[FFmpeg-devel] [PATCH 2/2] swscale/x86/input: add AVX2 optimized uyvytoyuv422

Thu Jun 6 10:01:24 EEST 2024

Le jeu. 6 juin 2024 à 08:11, Rémi Denis-Courmont <remi at remlab.net> a écrit :
> >James Almer:
> >> uyvytoyuv422_c: 23991.8
> >> uyvytoyuv422_sse2: 2817.8
> >> uyvytoyuv422_avx: 2819.3
> >
> >Why don't you nuke the avx version in a follow-up patch?
>
> Same problem with the RGBA stuff as well. Are the AVX functions expected to be faster than SSE2 on processors *without* AVX2?
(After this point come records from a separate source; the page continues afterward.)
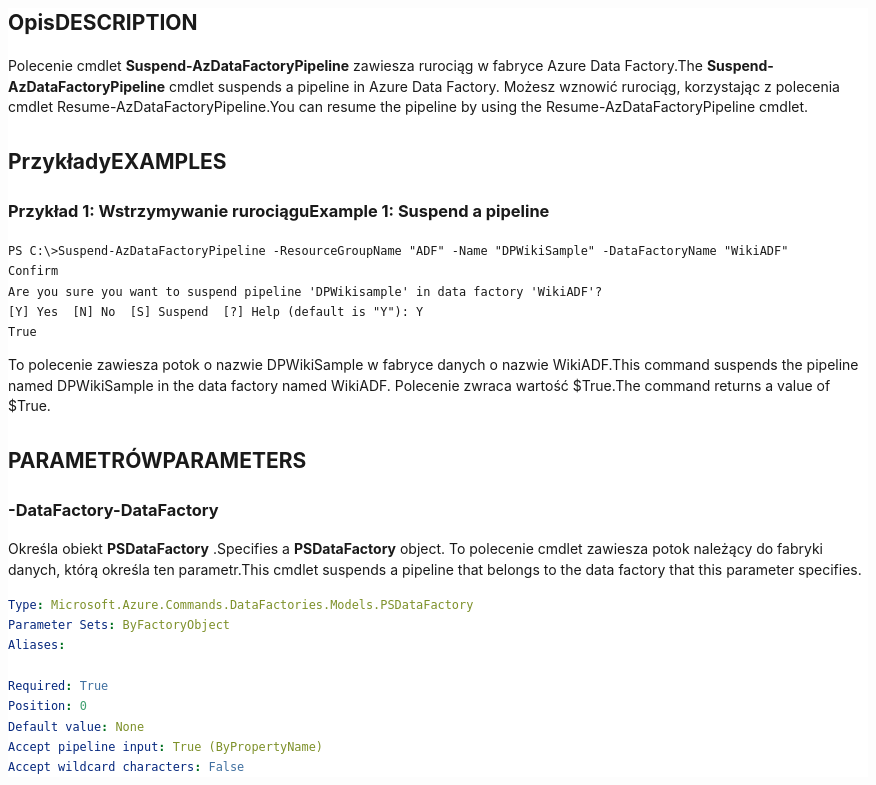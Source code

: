 ## <span data-ttu-id="52296-107">Opis</span><span class="sxs-lookup"><span data-stu-id="52296-107">DESCRIPTION</span></span>
<span data-ttu-id="52296-108">Polecenie cmdlet **Suspend-AzDataFactoryPipeline** zawiesza rurociąg w fabryce Azure Data Factory.</span><span class="sxs-lookup"><span data-stu-id="52296-108">The **Suspend-AzDataFactoryPipeline** cmdlet suspends a pipeline in Azure Data Factory.</span></span>
<span data-ttu-id="52296-109">Możesz wznowić rurociąg, korzystając z polecenia cmdlet Resume-AzDataFactoryPipeline.</span><span class="sxs-lookup"><span data-stu-id="52296-109">You can resume the pipeline by using the Resume-AzDataFactoryPipeline cmdlet.</span></span>

## <span data-ttu-id="52296-110">Przykłady</span><span class="sxs-lookup"><span data-stu-id="52296-110">EXAMPLES</span></span>

### <span data-ttu-id="52296-111">Przykład 1: Wstrzymywanie rurociągu</span><span class="sxs-lookup"><span data-stu-id="52296-111">Example 1: Suspend a pipeline</span></span>
```
PS C:\>Suspend-AzDataFactoryPipeline -ResourceGroupName "ADF" -Name "DPWikiSample" -DataFactoryName "WikiADF"
Confirm
Are you sure you want to suspend pipeline 'DPWikisample' in data factory 'WikiADF'? 
[Y] Yes  [N] No  [S] Suspend  [?] Help (default is "Y"): Y
True
```

<span data-ttu-id="52296-112">To polecenie zawiesza potok o nazwie DPWikiSample w fabryce danych o nazwie WikiADF.</span><span class="sxs-lookup"><span data-stu-id="52296-112">This command suspends the pipeline named DPWikiSample in the data factory named WikiADF.</span></span>
<span data-ttu-id="52296-113">Polecenie zwraca wartość $True.</span><span class="sxs-lookup"><span data-stu-id="52296-113">The command returns a value of $True.</span></span>

## <span data-ttu-id="52296-114">PARAMETRÓW</span><span class="sxs-lookup"><span data-stu-id="52296-114">PARAMETERS</span></span>

### <span data-ttu-id="52296-115">-DataFactory</span><span class="sxs-lookup"><span data-stu-id="52296-115">-DataFactory</span></span>
<span data-ttu-id="52296-116">Określa obiekt **PSDataFactory** .</span><span class="sxs-lookup"><span data-stu-id="52296-116">Specifies a **PSDataFactory** object.</span></span>
<span data-ttu-id="52296-117">To polecenie cmdlet zawiesza potok należący do fabryki danych, którą określa ten parametr.</span><span class="sxs-lookup"><span data-stu-id="52296-117">This cmdlet suspends a pipeline that belongs to the data factory that this parameter specifies.</span></span>

```yaml
Type: Microsoft.Azure.Commands.DataFactories.Models.PSDataFactory
Parameter Sets: ByFactoryObject
Aliases:

Required: True
Position: 0
Default value: None
Accept pipeline input: True (ByPropertyName)
Accept wildcard characters: False
```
Something frequent in this type of questions is that people are using
numbers from a CPU that has had 10 years of arch improvements (and
probably a doubling in throughput for any instruction set) over one
that supported at most AVX. The presence of an AVX function (whose
benefit is only 3-operand instructions, so admittedly small) would
ideally only be benchmarked on that kind of CPUs.
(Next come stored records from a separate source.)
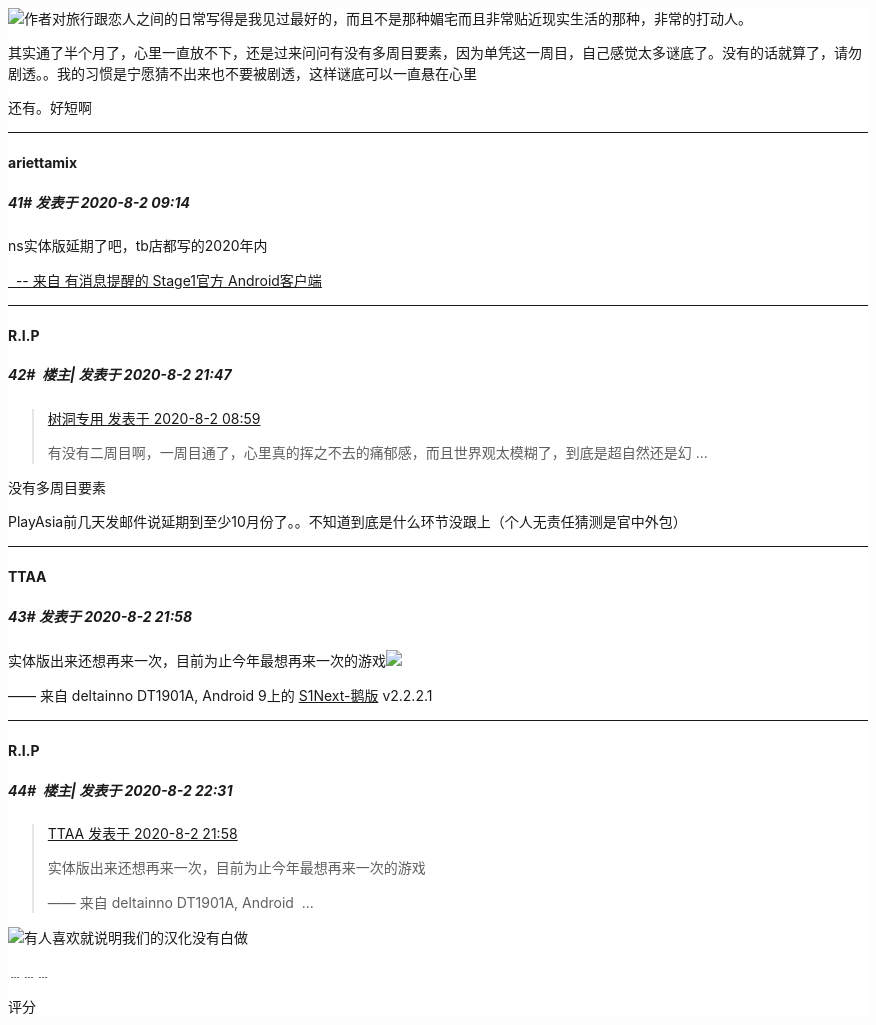 <img src="https://static.saraba1st.com/image/smiley/face2017/125.png" referrerpolicy="no-referrer">作者对旅行跟恋人之间的日常写得是我见过最好的，而且不是那种媚宅而且非常贴近现实生活的那种，非常的打动人。

其实通了半个月了，心里一直放不下，还是过来问问有没有多周目要素，因为单凭这一周目，自己感觉太多谜底了。没有的话就算了，请勿剧透。。我的习惯是宁愿猜不出来也不要被剧透，这样谜底可以一直悬在心里

还有。好短啊


*****

####  ariettamix  
##### 41#       发表于 2020-8-2 09:14

ns实体版延期了吧，tb店都写的2020年内

[  -- 来自 有消息提醒的 Stage1官方 Android客户端](https://www.coolapk.com/apk/140634)

*****

####  R.I.P  
##### 42#         楼主| 发表于 2020-8-2 21:47

<blockquote><a href="httphttps://bbs.saraba1st.com/2b/forum.php?mod=redirect&amp;goto=findpost&amp;pid=48290610&amp;ptid=1918853" target="_blank">树洞专用 发表于 2020-8-2 08:59</a>

有没有二周目啊，一周目通了，心里真的挥之不去的痛郁感，而且世界观太模糊了，到底是超自然还是幻 ...</blockquote>
没有多周目要素

PlayAsia前几天发邮件说延期到至少10月份了。。不知道到底是什么环节没跟上（个人无责任猜测是官中外包）

*****

####  TTAA  
##### 43#       发表于 2020-8-2 21:58

实体版出来还想再来一次，目前为止今年最想再来一次的游戏<img src="https://static.saraba1st.com/image/smiley/face2017/135.png" referrerpolicy="no-referrer">

—— 来自 deltainno DT1901A, Android 9上的 [S1Next-鹅版](https://github.com/ykrank/S1-Next/releases) v2.2.2.1

*****

####  R.I.P  
##### 44#         楼主| 发表于 2020-8-2 22:31

<blockquote><a href="httphttps://bbs.saraba1st.com/2b/forum.php?mod=redirect&amp;goto=findpost&amp;pid=48298218&amp;ptid=1918853" target="_blank">TTAA 发表于 2020-8-2 21:58</a>

实体版出来还想再来一次，目前为止今年最想再来一次的游戏

—— 来自 deltainno DT1901A, Android  ...</blockquote>
<img src="https://static.saraba1st.com/image/smiley/face2017/074.png" referrerpolicy="no-referrer">有人喜欢就说明我们的汉化没有白做

﹍﹍﹍

评分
Case in point, at that time, even x264 introduced avx versions, so
there was a time and CPU generations where yes, it was faster:
https://code.videolan.org/search?search=INIT_XMM%20avx&nav_source=navbar&project_id=536&group_id=9&search_code=true&repository_ref=master
https://code.videolan.org/videolan/x264/-/commit/abc2283e9abc6254744bf6dd148ac25433cdf80e

But I understand the point is that any type of maintenance for a minor
improvement to few CPUs, which are maybe 1% of a userbase, is not
appealing.